Epistemologi feminis menolak nilai-nilai universalitas,
totalitas, rasionalitas, dan esensialis karena nilai-nilai semacam inilah yang
membuat perempuan terabaikan. Feminis menegaskan melalui konsep pemikirannya
bahwa identitas perempuan bukan sesuatu yang secara otonom dibangun, melainkan
dibentuk secara sosial. Hal ini berkaitan dengan makna dari “sex” dan “gender”
sendiri. Sex merupakan
hal yang bersifat alamiah, pemberian dari Tuhan, dan sulit untuk dirubah.
Sedangkan gender merupakan kontruksi dari masyarakat menyikapi peranan antara
laki-laki dengan perempuan.
Sastra
Feminis di Indonesia
Memasuki periode tahun 2000-an sastra Indonesia diwarnai oleh
jenis sastra yang membicarakan perempuan dengan cara penceritaan yang berani,
apa adanya, dan mendobrak batas-batas tabu sehingga tidak jarang menuai
kontroversi di kalangan masyarakat.
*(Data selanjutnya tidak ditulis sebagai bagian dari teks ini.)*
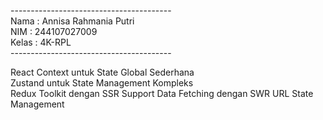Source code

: ---------------------------------------- <br>
Nama : Annisa Rahmania Putri <br>
NIM  : 244107027009 <br>
Kelas : 4K-RPL <br>
---------------------------------------- <br>

React Context untuk State Global Sederhana <br>
Zustand untuk State Management Kompleks <br>
Redux Toolkit dengan SSR Support
Data Fetching dengan SWR
URL State Management

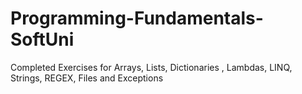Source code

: # Programming-Fundamentals-SoftUni
Completed Exercises for Arrays, Lists, Dictionaries , Lambdas, LINQ, Strings, REGEX, Files and Exceptions
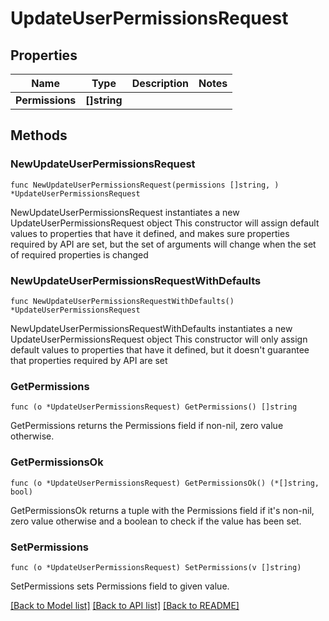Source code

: # UpdateUserPermissionsRequest

## Properties

Name | Type | Description | Notes
------------ | ------------- | ------------- | -------------
**Permissions** | **[]string** |  | 

## Methods

### NewUpdateUserPermissionsRequest

`func NewUpdateUserPermissionsRequest(permissions []string, ) *UpdateUserPermissionsRequest`

NewUpdateUserPermissionsRequest instantiates a new UpdateUserPermissionsRequest object
This constructor will assign default values to properties that have it defined,
and makes sure properties required by API are set, but the set of arguments
will change when the set of required properties is changed

### NewUpdateUserPermissionsRequestWithDefaults

`func NewUpdateUserPermissionsRequestWithDefaults() *UpdateUserPermissionsRequest`

NewUpdateUserPermissionsRequestWithDefaults instantiates a new UpdateUserPermissionsRequest object
This constructor will only assign default values to properties that have it defined,
but it doesn't guarantee that properties required by API are set

### GetPermissions

`func (o *UpdateUserPermissionsRequest) GetPermissions() []string`

GetPermissions returns the Permissions field if non-nil, zero value otherwise.

### GetPermissionsOk

`func (o *UpdateUserPermissionsRequest) GetPermissionsOk() (*[]string, bool)`

GetPermissionsOk returns a tuple with the Permissions field if it's non-nil, zero value otherwise
and a boolean to check if the value has been set.

### SetPermissions

`func (o *UpdateUserPermissionsRequest) SetPermissions(v []string)`

SetPermissions sets Permissions field to given value.



[[Back to Model list]](../README.md#documentation-for-models) [[Back to API list]](../README.md#documentation-for-api-endpoints) [[Back to README]](../README.md)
Masyarakat memang cenderung sensitif dengan
hal-hal berbau seksualitas yang langsung diidentikkan dengan pornografi
sehingga kemudian muncul sebutan sastra selangkangan karena hanya membicarakan
mengenai seksualitas dan tubuh perempuan dalam karya sastra tersebut.
“Saman” karya Ayu Utami dianggap sebagai awal mula kemunculan
karya-karya bernafaskan feminisme ini, yang kemudian diikuti oleh nama-nama
seperti Djenar Maesa Ayu, Fira Basuki, Dewi Lestari, Helvy Tiana Rosa, dan lain
sebagainya. Tulisan mengenai feminis memang tidak selalu ditulis oleh
perempuan, akan tetapi pada periode 2000-an ini memang dunia sastra feminis
sedang didominasi oleh perempuan yang seakan mewakili suara-suara kesetaraan
kaumnya.
Sejatinya karya-karya sastra yang memberi perhatian mengenai
kesetaraan gender sudah muncul sejak lama. Misalnya saja RA Kartini yang tidak
banyak dikenal sebagai penulis, padahal tulisan-tulisan beliau sangat
mencerminkan perjuangan terhadap kaum perempuan khususnya perempuan Jawa yang
pada masa itu masih terikat oleh adat istiadat yang berlaku.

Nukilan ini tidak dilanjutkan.